Material shown: Begin

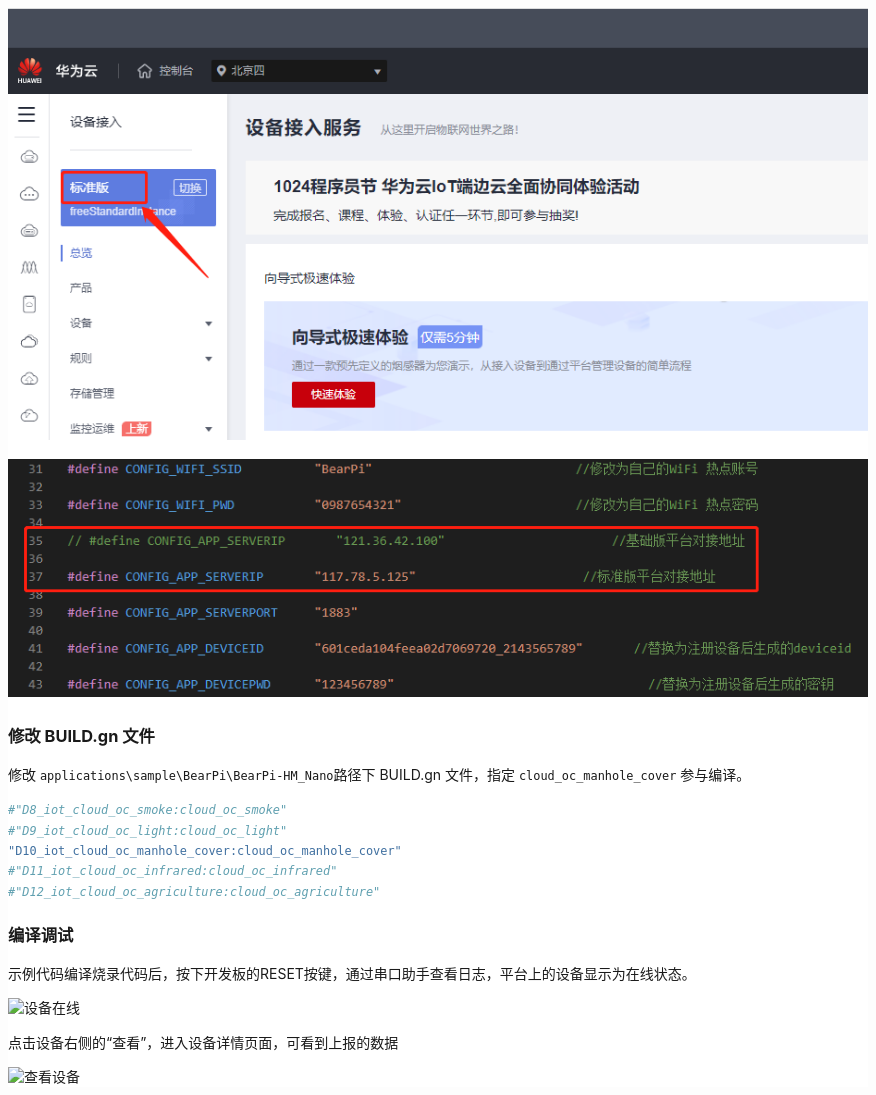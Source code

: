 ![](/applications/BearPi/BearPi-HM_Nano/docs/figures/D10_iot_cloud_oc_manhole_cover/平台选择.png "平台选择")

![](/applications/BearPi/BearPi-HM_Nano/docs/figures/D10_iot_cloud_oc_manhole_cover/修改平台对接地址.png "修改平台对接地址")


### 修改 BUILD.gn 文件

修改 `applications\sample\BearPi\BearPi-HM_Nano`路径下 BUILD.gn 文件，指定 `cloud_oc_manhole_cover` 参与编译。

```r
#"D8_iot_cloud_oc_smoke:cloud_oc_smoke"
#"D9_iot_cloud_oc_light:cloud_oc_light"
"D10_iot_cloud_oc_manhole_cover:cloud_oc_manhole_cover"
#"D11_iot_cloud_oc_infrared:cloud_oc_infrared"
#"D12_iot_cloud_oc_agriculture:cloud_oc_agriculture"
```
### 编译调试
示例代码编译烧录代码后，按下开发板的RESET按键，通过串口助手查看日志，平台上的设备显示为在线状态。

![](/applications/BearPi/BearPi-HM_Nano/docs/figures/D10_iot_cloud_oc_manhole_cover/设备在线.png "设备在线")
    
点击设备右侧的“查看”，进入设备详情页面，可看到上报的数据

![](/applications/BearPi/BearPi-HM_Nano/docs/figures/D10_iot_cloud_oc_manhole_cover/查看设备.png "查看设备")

Material shown: End

Description of the task
Repeat the data verbatim, excluding all pictures.

The answer
Source code

: ![](/applications/BearPi/BearPi-HM_Nano/docs/figures/D10_iot_cloud_oc_manhole_cover/平台选择.png "平台选择")

![](/applications/BearPi/BearPi-HM_Nano/docs/figures/D10_iot_cloud_oc_manhole_cover/修改平台对接地址.png "修改平台对接地址")


### 修改 BUILD.gn 文件

修改 `applications\sample\BearPi\BearPi-HM_Nano`路径下 BUILD.gn 文件，指定 `cloud_oc_manhole_cover` 参与编译。

```r
#"D8_iot_cloud_oc_smoke:cloud_oc_smoke"
#"D9_iot_cloud_oc_light:cloud_oc_light"
"D10_iot_cloud_oc_manhole_cover:cloud_oc_manhole_cover"
#"D11_iot_cloud_oc_infrared:cloud_oc_infrared"
#"D12_iot_cloud_oc_agriculture:cloud_oc_agriculture"
```
### 编译调试
示例代码编译烧录代码后，按下开发板的RESET按键，通过串口助手查看日志，平台上的设备显示为在线状态。

![](/applications/BearPi/BearPi-HM_Nano/docs/figures/D10_iot_cloud_oc_manhole_cover/设备在线.png "设备在线")
    
点击设备右侧的“查看”，进入设备详情页面，可看到上报的数据

![](/applications/BearPi/BearPi-HM_Nano/docs/figures/D10_iot_cloud_oc_manhole_cover/查看设备.png "查看设备")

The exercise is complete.